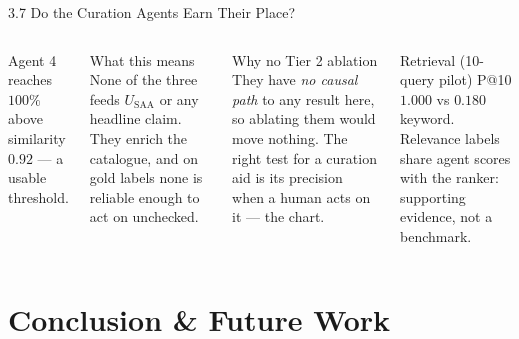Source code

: \documentclass[aspectratio=169,11pt]{beamer}
\begin{document}
\begin{frame}{3.7 Do the Curation Agents Earn Their Place?}
\scriptsize
\begin{columns}[T]
\centering
{}
\vskip 1pt
{\tiny Agent 4 reaches $100\%$ above similarity $0.92$ --- a usable threshold.}

\begin{block}{\scriptsize What this means}
\tiny None of the three feeds $U_{\text{SAA}}$ or any headline claim. They enrich the catalogue, and on gold labels none is reliable enough to act on unchecked.
\end{block}
\vspace{-2mm}
\begin{block}{\scriptsize Why no Tier 2 ablation}
\tiny They have \emph{no causal path} to any result here, so ablating them would move nothing. The right test for a curation aid is its precision when a human acts on it --- the chart.
\end{block}
\vspace{-2mm}
\begin{alertblock}{\scriptsize Retrieval (10-query pilot)}
\tiny P@10 $1.000$ vs $0.180$ keyword. Relevance labels share agent scores with the ranker: supporting evidence, not a benchmark.
\end{alertblock}
\end{columns}
\end{frame}

\section{Conclusion \& Future Work}
\end{document}
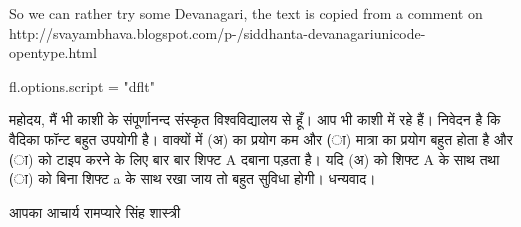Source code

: \documentclass{article}
\begin{document}
\siddhanta
So we can rather try some Devanagari, the text is copied from a comment on http://svayambhava.\-blogspot.com\-/p\--/\-sidd\-hanta-\-deva\-na\-ga\-ri\-unicode-\-open\-type.html

\begin{luacode*}
fl.options.script = "dflt"
\end{luacode*}

महोदय,
मैं भी काशी के संपूर्णानन्द संस्कृत विश्वविद्यालय से हूँ। आप भी काशी में रहे हैं।
निवेदन है कि वैदिका फॉन्ट बहुत उपयोगी है। वाक्यों में (अ) का प्रयोग कम और (ा) मात्रा का प्रयोग बहुत होता है और (ा) को टाइप करने के लिए बार बार शिफ्ट A दबाना पड़ता है। यदि (अ) को शिफ्ट A के साथ तथा (ा) को बिना शिफ्ट a के साथ रखा जाय तो बहुत सुविधा होगी।
धन्यवाद।

आपका
आचार्य रामप्यारे सिंह शास्त्री
\end{document}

▶ _The task_
Could you show every line of the material that includes the string "labels"?

▶ _Answer box_
\tiny None of the three feeds $U_{\text{SAA}}$ or any headline claim. They enrich the catalogue, and on gold labels none is reliable enough to act on unchecked.
\tiny P@10 $1.000$ vs $0.180$ keyword. Relevance labels share agent scores with the ranker: supporting evidence, not a benchmark.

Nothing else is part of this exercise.